La Forteresse vide, c’est donc l’enfant qui, à l’intérieur, n’a pas de personnalité ou d’humanité. Dans les termes (traduits par moi) : « certains victimes des camps de concentration avaient perdu leur humanité en réponse à des situations extrêmes. Les enfants autistes se retirent du monde avant que leur humanité ne puisse réellement se développer. » L’autisme serait « un état auto-choisi » (il précise quand même que ce n’est pas un vrai choix car on parle d’un nourrisson) « de déshumanisation. » 🤢

Toutes ces théories psychanalytiques sont aujourd’hui réfutées, n’ont jamais été scientifiques à la base (études trop réduites, pas de groupe contrôle, pas de vraies preuves…).

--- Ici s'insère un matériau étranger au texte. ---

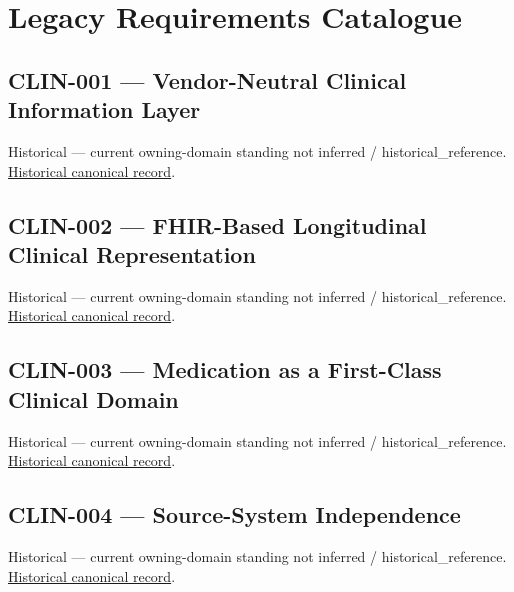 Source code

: \section{Legacy Requirements Catalogue}

\subsection{CLIN-001 — Vendor-Neutral Clinical Information Layer}

\par\label{element:44eec8cf17f44593824a1f723d949352}
Historical — current owning-domain standing not inferred / historical\_reference. \href{../../../../continuum/motivation/requirement/44eec8cf17f44593824a1f723d949352.md}{Historical canonical record}.\par

\subsection{CLIN-002 — FHIR-Based Longitudinal Clinical Representation}

\par\label{element:9ad88c6b7f934923800dd46c8522b9a1}
Historical — current owning-domain standing not inferred / historical\_reference. \href{../../../../continuum/motivation/requirement/9ad88c6b7f934923800dd46c8522b9a1.md}{Historical canonical record}.\par

\subsection{CLIN-003 — Medication as a First-Class Clinical Domain}

\par\label{element:f5a6dd8f23f047bb9f4c327bbd3e85f2}
Historical — current owning-domain standing not inferred / historical\_reference. \href{../../../../continuum/motivation/requirement/f5a6dd8f23f047bb9f4c327bbd3e85f2.md}{Historical canonical record}.\par

\subsection{CLIN-004 — Source-System Independence}

\par\label{element:a5a3d2ddb02d4ac4b3eabdfb2ecd22bb}
Historical — current owning-domain standing not inferred / historical\_reference. \href{../../../../continuum/motivation/requirement/a5a3d2ddb02d4ac4b3eabdfb2ecd22bb.md}{Historical canonical record}.\par

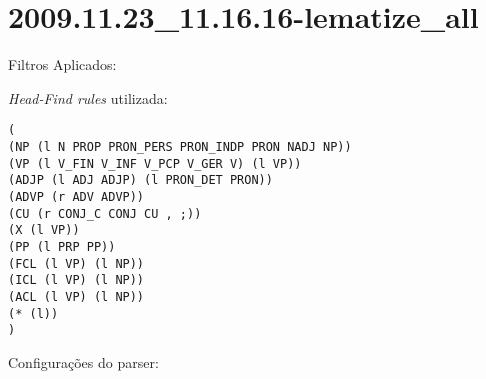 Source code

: \section{2009.11.23_11.16.16-lematize_all} %
\label{sec:exp:2009.11.23_11.16.16-lematize_all}

Filtros Aplicados:

\begin{itemize}
  
  \item{\emph{LematizeAll}
  
\end{itemize}

\emph{Head-Find rules} utilizada:

\scriptsize
\begin{verbatim}
(
(NP (l N PROP PRON_PERS PRON_INDP PRON NADJ NP))
(VP (l V_FIN V_INF V_PCP V_GER V) (l VP))
(ADJP (l ADJ ADJP) (l PRON_DET PRON))
(ADVP (r ADV ADVP))
(CU (r CONJ_C CONJ CU , ;))
(X (l VP))
(PP (l PRP PP))
(FCL (l VP) (l NP))
(ICL (l VP) (l NP))
(ACL (l VP) (l NP))
(* (l))
)

\end{verbatim}

\normalsize

Configurações do parser:

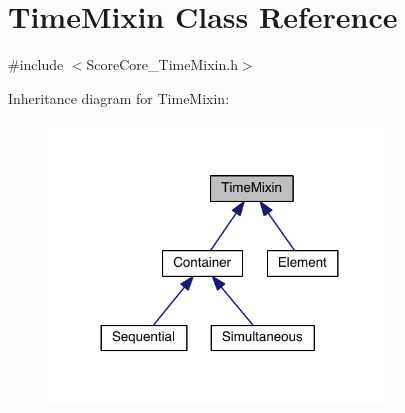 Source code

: \hypertarget{class_time_mixin}{\section{Time\-Mixin Class Reference}
\label{class_time_mixin}
}


{\ttfamily \#include $<$Score\-Core\-\_\-\-Time\-Mixin.\-h$>$}



Inheritance diagram for Time\-Mixin\-:\nopagebreak
\begin{figure}[H]
\begin{center}
\leavevmode
\includegraphics[width=257pt]{class_time_mixin__inherit__graph}
\end{center}
\end{figure}
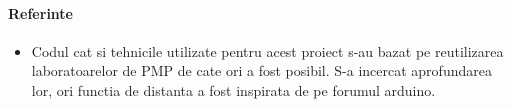 
\paragraph{Referinte}
\begin{itemize}
\item
	\tab Codul cat si tehnicile utilizate pentru acest proiect s-au bazat pe reutilizarea laboratoarelor de PMP de cate ori a fost posibil. S-a incercat aprofundarea lor, ori functia de distanta  a fost inspirata de pe forumul arduino.
\end{itemize}
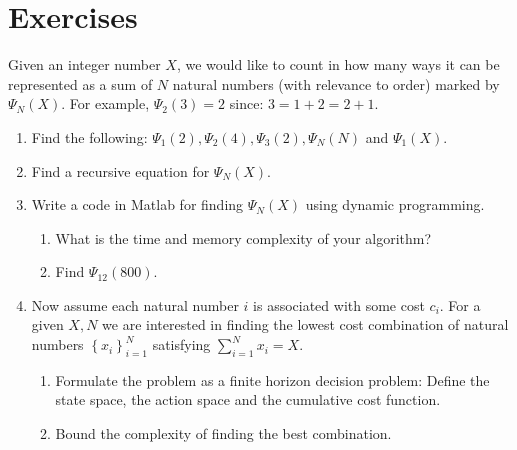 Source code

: \section{Exercises}
\begin{exercise}
Given an integer number $X$, we would like to count in how many ways it can be represented as a sum of $N$ natural numbers (with relevance to order) marked by ${\Psi _N}\left( X \right)$. For example, ${\Psi _2}\left( 3 \right) = 2$ since: $3 = 1 + 2 = 2 + 1$.
\begin{enumerate}
  \item Find the following: ${\Psi _1}\left( 2 \right),{\Psi _2}\left( 4 \right),{\Psi _3}\left( 2 \right),{\Psi _N}\left( N \right)$ and ${\Psi _1}\left( X \right)$.
  \item Find a recursive equation for ${\Psi _N}\left( X \right)$.
  \item Write a code in Matlab for finding ${\Psi _N}\left( X \right)$ using dynamic programming.
  \begin{enumerate}
    \item What is the time and memory complexity of your algorithm?
    \item Find ${\Psi _{12}}\left( {800} \right)$.
  \end{enumerate}
  \item Now assume each natural number $i$ is associated with some cost ${c_i}$. For a given $X,N$ we are interested in finding the lowest cost combination of natural numbers $\left\{ {{x_i}} \right\}_{i = 1}^N$ satisfying $\sum\nolimits_{i = 1}^N {{x_i}}  = X$.
      \begin{enumerate}
        \item Formulate the problem as a finite horizon decision problem: Define the state space, the action space and the cumulative cost function.
        \item Bound the complexity of finding the best combination.
      \end{enumerate}
\end{enumerate}
\end{exercise}

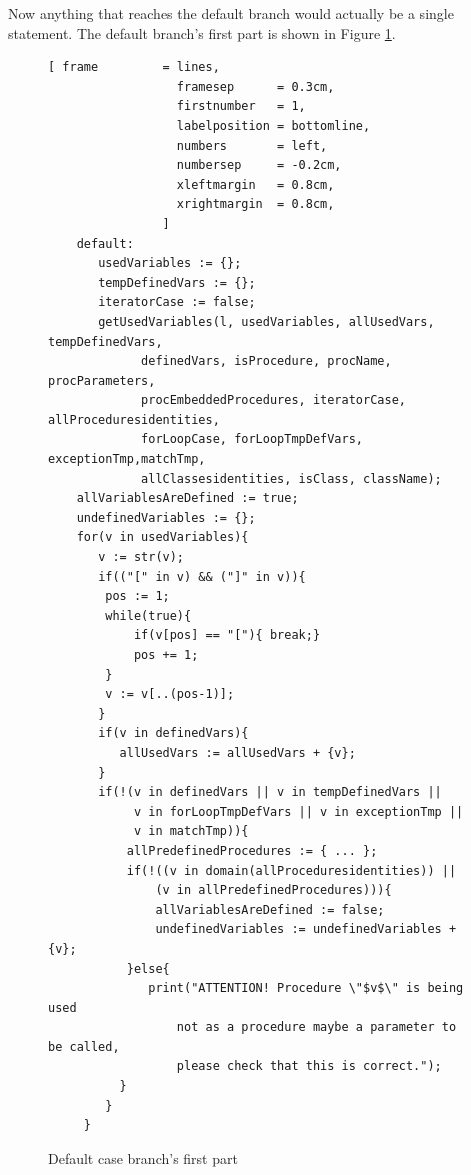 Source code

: \documentclass[11pt]{report}
\begin{document}
Now anything that reaches the default branch would actually be a single statement. The default branch's first part is shown in Figure \ref{fig:default case branch}.

\begin{figure}[!htb]
\centering
\begin{Verbatim}[ frame         = lines, 
                  framesep      = 0.3cm, 
                  firstnumber   = 1,
                  labelposition = bottomline,
                  numbers       = left,
                  numbersep     = -0.2cm,
                  xleftmargin   = 0.8cm,
                  xrightmargin  = 0.8cm,
                ]
    default:              
       usedVariables := {};
       tempDefinedVars := {};
       iteratorCase := false;
       getUsedVariables(l, usedVariables, allUsedVars, tempDefinedVars,
	         definedVars, isProcedure, procName, procParameters,
	         procEmbeddedProcedures, iteratorCase, allProceduresidentities, 
	         forLoopCase, forLoopTmpDefVars, exceptionTmp,matchTmp, 
	         allClassesidentities, isClass, className);
	allVariablesAreDefined := true;
	undefinedVariables := {};
	for(v in usedVariables){
	   v := str(v);
	   if(("[" in v) && ("]" in v)){
		pos := 1;
		while(true){
			if(v[pos] == "["){ break;}
			pos += 1;
		}
		v := v[..(pos-1)];
	   }
	   if(v in definedVars){
		  allUsedVars := allUsedVars + {v};
	   }
	   if(!(v in definedVars || v in tempDefinedVars || 
	        v in forLoopTmpDefVars || v in exceptionTmp ||
	        v in matchTmp)){
		   allPredefinedProcedures := { ... };
		   if(!((v in domain(allProceduresidentities)) ||
		       (v in allPredefinedProcedures))){
			   allVariablesAreDefined := false;
			   undefinedVariables := undefinedVariables + {v};
		   }else{
			  print("ATTENTION! Procedure \"$v$\" is being used 
			      not as a procedure maybe a parameter to be called,
			      please check that this is correct.");
		  }
	    }
	 }
\end{Verbatim}
\vspace*{-0.5cm}
\caption{Default case branch's first part}
\label{fig:default case branch}
\end{figure}
\end{document}
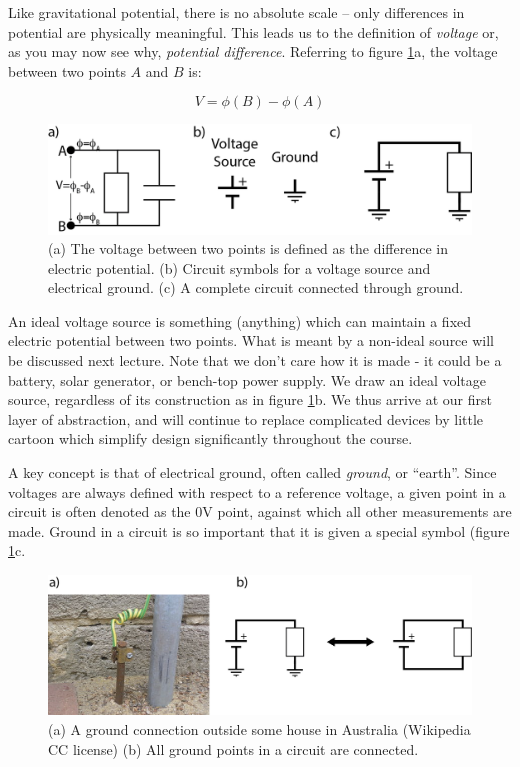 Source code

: \documentclass{tufte-book}
\begin{document}
Like gravitational potential, there is no absolute scale -- only differences in potential are physically meaningful. This leads us to the definition of \textit{voltage} or, as you may now see why, \textit{potential difference}. Referring to figure \ref{fig:volt_ref}a, the voltage between two points $A$ and $B$ is:

\begin{equation}
  \boxed{V = \phi(B)-\phi(A)}
\end{equation}

\begin{figure}
\caption{(a) The voltage between two points is defined as the difference in electric potential. (b) Circuit symbols for a voltage source and electrical ground. (c) A complete circuit connected through ground.}
\label{fig:volt_ref}
\begin{center}
\includegraphics[width=\textwidth]{volt_ref}
\end{center}
\end{figure}

An ideal voltage source is something (anything) which can maintain a fixed electric potential between two points. What is meant by a non-ideal source will be discussed next lecture. Note that we don't care how it is made - it could be a battery, solar generator, or bench-top power supply. We draw an ideal voltage source, regardless of its construction as in figure \ref{fig:volt_ref}b. We thus arrive at our first layer of abstraction, and will continue to replace complicated devices by little cartoon which simplify design significantly throughout the course.

A key concept is that of electrical ground, often called \textit{ground}, or ``earth''. Since voltages are always defined with respect to a reference voltage, a given point in a circuit is often denoted as the 0V point, against which all other measurements are made. Ground in a circuit is so important that it is given a special symbol (figure \ref{fig:volt_ref}c. 

\begin{figure}
\caption{(a) A ground connection outside some house in Australia (Wikipedia CC license) (b) All ground points in a circuit are connected.}
\label{fig:ground_ref}
\begin{center}
\includegraphics[width=\textwidth]{ground_and_pound}
\end{center}
\end{figure}
\end{document}
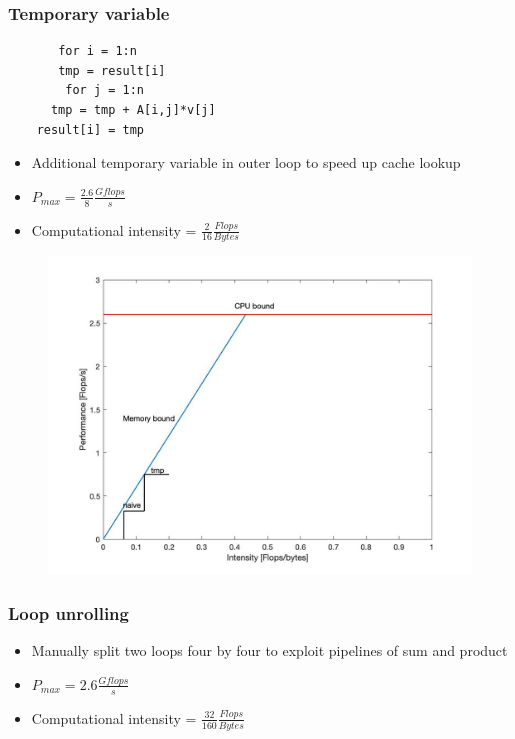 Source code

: \documentclass{beamer}
\begin{document}
\begin{frame}[fragile]
\frametitle{Temporary variable}
\begin{center}
\begin{lstlisting}
       for i = 1:n
       tmp = result[i]
       	for j = 1:n 
	  tmp = tmp + A[i,j]*v[j]
	result[i] = tmp
\end{lstlisting}
\end{center}
\begin{itemize}
\item Additional temporary variable in outer loop to speed up cache lookup
\item  $P_{max} = \frac{2.6}{8}\frac{Gflops}{s}$
\item Computational intensity = $\frac{2}{16}\frac{Flops}{Bytes}$
\end{itemize}
\end{frame}
\begin{frame}
\begin{figure}
\includegraphics[scale=0.25]{roof_tmp}
\end{figure}
\end{frame}
\begin{frame}
\frametitle{Loop unrolling}
\begin{itemize}
\item Manually split two loops four by four to exploit pipelines of sum and product
\item $P_{max} =2.6\frac{Gflops}{s}$ 
\item Computational intensity = $\frac{32}{160}\frac{Flops}{Bytes}$
\end{itemize}
\end{frame}
\end{document}
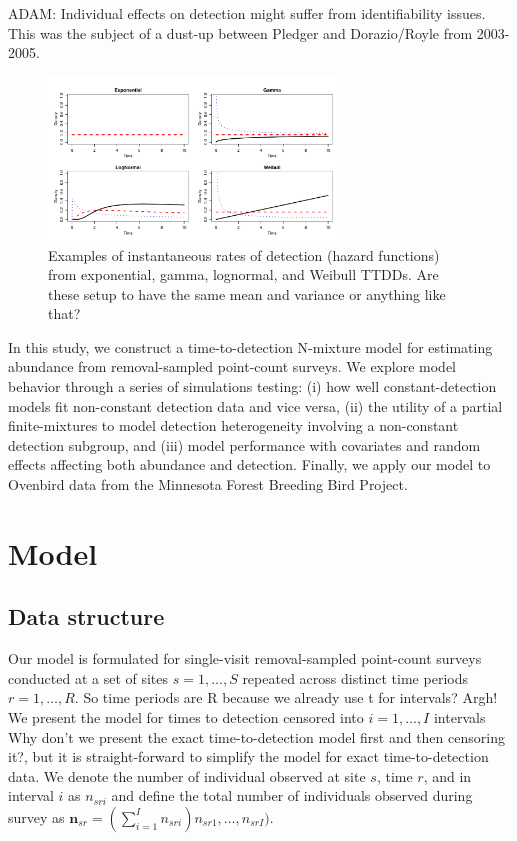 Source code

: \documentclass[useAMS,usenatbib,referee,12pt]{article}
\newcommand{\adam}[1]{{\color{blue} ADAM: #1}}
\newcommand{\jarad}[1]{{\color{red} #1}}
\newcommand{\vn}{\textbf{n}}
\begin{document}
\adam{Individual effects on detection might suffer from identifiability issues. This was the subject of a dust-up between Pledger and Dorazio/Royle from 2003-2005.}

\begin{figure}[h!]\centering
\includegraphics[width=0.68\textwidth]{Hazards}
\caption{Examples of instantaneous rates of detection (hazard functions) from exponential, gamma, lognormal, and Weibull TTDDs. \jarad{Are these setup to have the same mean and variance or anything like that?}}
\label{HazardFxns}
\end{figure}

In this study, we construct a time-to-detection N-mixture model for estimating abundance from removal-sampled point-count surveys.  We explore model behavior through a series of simulations testing: (i) how well constant-detection models fit non-constant detection data and vice versa, (ii) the utility of a partial finite-mixtures to model detection heterogeneity involving a non-constant detection subgroup, and (iii) model performance with covariates and random effects affecting both abundance and detection.  Finally, we apply our model to Ovenbird data from the Minnesota Forest Breeding Bird Project.




\section{Model}\label{sec:model}

\subsection{Data structure}\label{sec:data}

Our model is formulated for single-visit removal-sampled point-count surveys conducted at a set of sites $s=1,\dotso,S$ repeated across distinct time periods $r=1,\dotso,R$. \jarad{So time periods are R because we already use t for intervals? Argh!}  We present the model for times to detection censored into $i=1,\dotso,I$ intervals \jarad{Why don't we present the exact time-to-detection model first and then censoring it?}, but it is straight-forward to simplify the model for exact time-to-detection data.  
We denote the number of individual observed at site $s$, time $r$, and in interval $i$ as $n_{sri}$ and define the total number of individuals observed during survey as $\vn_{sr} = (\sum_{i=1}^I n_{sri})n_{sr1},\ldots,n_{srI})$.
\end{document}
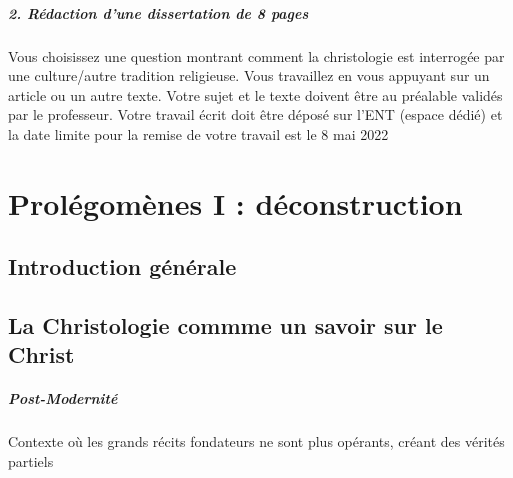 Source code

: \paragraph{2. Rédaction d’une dissertation de 8 pages}
Vous choisissez une question montrant comment la christologie est interrogée par une
culture/autre tradition religieuse. Vous travaillez en vous appuyant sur un article ou un autre
texte.
Votre sujet et le texte doivent être au préalable validés par le professeur.
Votre travail écrit doit être déposé sur l’ENT (espace dédié) et la date limite pour la
remise de votre travail est le 8 mai 2022
\chapter{Prolégomènes I : déconstruction}

\section{Introduction générale}

\section{La Christologie commme un savoir sur le Christ}
\paragraph{Post-Modernité}
\begin{Def}
Contexte où les grands récits fondateurs ne sont plus opérants, créant des vérités partiels
\end{Def}

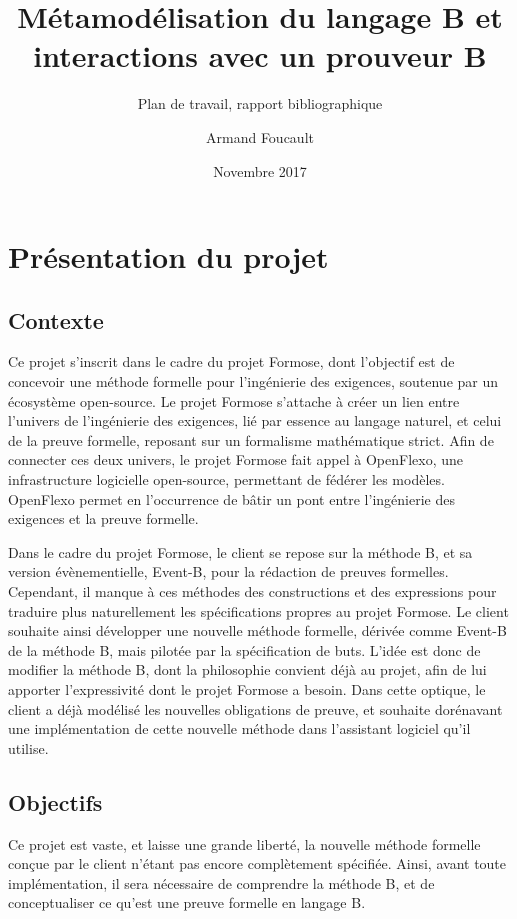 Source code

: \documentclass{article}
\author{Armand Foucault}
\date{Novembre 2017}
\title{Métamodélisation du langage B et \mbox{interactions} avec un prouveur B}
\subtitle{Plan de travail, rapport bibliographique}
\begin{document}
\imtaMaketitlepage

\tableofcontents

\newpage


\section{Présentation du projet}

\subsection{Contexte}

Ce projet s'inscrit dans le cadre du projet Formose, dont l'objectif est de concevoir une méthode formelle pour l'ingénierie %
des exigences, soutenue par un écosystème open-source.
Le projet Formose s'attache à créer un lien entre l'univers de l'ingénierie des exigences, lié par essence au langage naturel, %
et celui de la preuve formelle, reposant sur un formalisme mathématique strict.
Afin de connecter ces deux univers, le projet Formose fait appel à OpenFlexo, une infrastructure logicielle open-source, permettant de fédérer les modèles.
OpenFlexo permet en l'occurrence de bâtir un pont entre l'ingénierie des exigences et la preuve formelle.

Dans le cadre du projet Formose, le client se repose sur la méthode B, et sa version évènementielle, Event-B, pour la rédaction de preuves formelles.
Cependant, il manque à ces méthodes des constructions et des expressions pour traduire plus naturellement les spécifications propres au projet Formose.
Le client souhaite ainsi développer une nouvelle méthode formelle, dérivée comme Event-B de la méthode B, mais pilotée par la spécification de buts.
L'idée est donc de modifier la méthode B, dont la philosophie convient déjà au projet, afin de lui apporter l'expressivité dont le projet Formose a besoin.
Dans cette optique, le client a déjà modélisé les nouvelles obligations de preuve, et souhaite dorénavant une implémentation de cette nouvelle méthode dans l'assistant logiciel qu'il utilise.

\subsection{Objectifs}

Ce projet est vaste, et laisse une grande liberté, la nouvelle méthode formelle conçue par le client n'étant pas encore complètement spécifiée.
Ainsi, avant toute implémentation, il sera nécessaire de comprendre la méthode B, et de conceptualiser ce qu'est une preuve formelle en langage B.
\end{document}
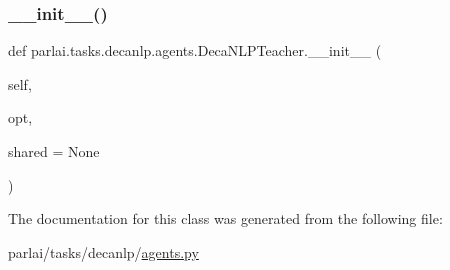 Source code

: \subsubsection{\texorpdfstring{\+\_\+\+\_\+init\+\_\+\+\_\+()}{\_\_init\_\_()}}
{\footnotesize\ttfamily def parlai.\+tasks.\+decanlp.\+agents.\+Deca\+N\+L\+P\+Teacher.\+\_\+\+\_\+init\+\_\+\+\_\+ (\begin{DoxyParamCaption}\item[{}]{self,  }\item[{}]{opt,  }\item[{}]{shared = {\ttfamily None} }\end{DoxyParamCaption})}



The documentation for this class was generated from the following file\+:\begin{DoxyCompactItemize}
\item 
parlai/tasks/decanlp/\hyperlink{parlai_2tasks_2decanlp_2agents_8py}{agents.\+py}\end{DoxyCompactItemize}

Le consensus actuel, c’est que l’autisme a une forte base génétique et épigénétique (oui, les parents paraissent parfois froids, car ils sont autistes aussi et que vous confondez expression différente et absence de sentiments), avec des composantes environnementales (par exemple certains polluants, les circonstance de l’accouchement, etc.).

Ceci dit, la psychanalyse est coriace, et continue à culpabiliser les mères, notamment en France. Des gens continuent à croire que c’est la faute de la mère. Exemple : le livre La Forteresse vide, sur Amazon, a 4,6 étoiles, et des commentaires positifs indiquant qu’il s’agit de « l’autisme vécu de l’intérieur » et que la société d’aujourd’hui crée des autistes (« morts émotionnels ») en envoyant la femme travailler. Pour un témoignage sur la culpabilisation, je vous conseille le livre Le Royaume de Tristan, d’Anne-Sophie Ferry, mais je vous préviens, ça m’a mis absolument en colère.

À part que je n’ai rien à reprocher à mes parents et que j’ai des frères et sœur qui ne sont pas diagnostiqués (de là à dire « normaux » :p), ces théories sont délétères car elles essaient de traiter un problème au mauvais endroit (en soustrayant l’enfant à sa famille, en n’appliquant pas des méthodes qui, elles, ont une vraie base scientifique, même s’il y a aussi plein de controverses sur l’ABA, par exemple). Elles culpabilisent des parents qui essaient bien souvent juste de faire de leur mieux. ELLES N’ONT RIEN DE SCIENTIFIQUE. Ah, et aussi, même si j’ai douté de mon existence à cause du masking et du burn-out, j’ai une personnalité. Je ne suis pas une forteresse vide. Je m’attache de façon particulière aux gens (et j’en ai beaucoup culpabilisé !), mais j’ai une existence sociale et émotionnelle. La base, en fait. On est des humains, quoi. Et cette théorie en doute sans rien nous demander (ok, de base, ils ont fait leurs petites théories avec seulement des non-verbaux ou des cas dits lourds, ceux qui pouvaient être diagnostiqués dans les années 40, donc ils ne se sont sûrement pas embêtés à demander…).

Bref. Je peux voir l’espèce de rhétorique bizarre qui a convaincu les gens dans les années 50, et je ne dis pas que l’idée était monstrueuse en soi – dans le sens où il y aurait pu y avoir une composante acquise, pourquoi pas. Surtout s’ils n’ont considéré que les non-verbaux sans s’intéresser à la richesse de leur monde intérieur, donc c’est difficile de savoir ou de faire de la recherche psychologique. Mais c’est tout le problème. Si on ne peut pas expérimenter et faire des études, comme toujours en psychanalyse, on ne peut rien prouver (l’inconscient n’est pas un sujet d’expérience possible).

De plus, depuis que j’ai écrit l’article j’ai lu l’histoire de Donald Triplett, le premier autiste diagnostiqué en 1943. Il n’était pas non-verbal. Il avait l’oreille absolue et était intéressé par la composition musicale. Qu’on m’explique comment on s’est dit « tiens, voilà quelqu’un qui n’a pas de personnalité ou d’humanité ». 😠

Depuis, de vraies expériences scientifiques ont prouvé le bénéfices d’autres approches et compréhensions (autisme ou autres sujets en psychanalyse), qui invalident ce qui n’est qu’une idée non prouvée.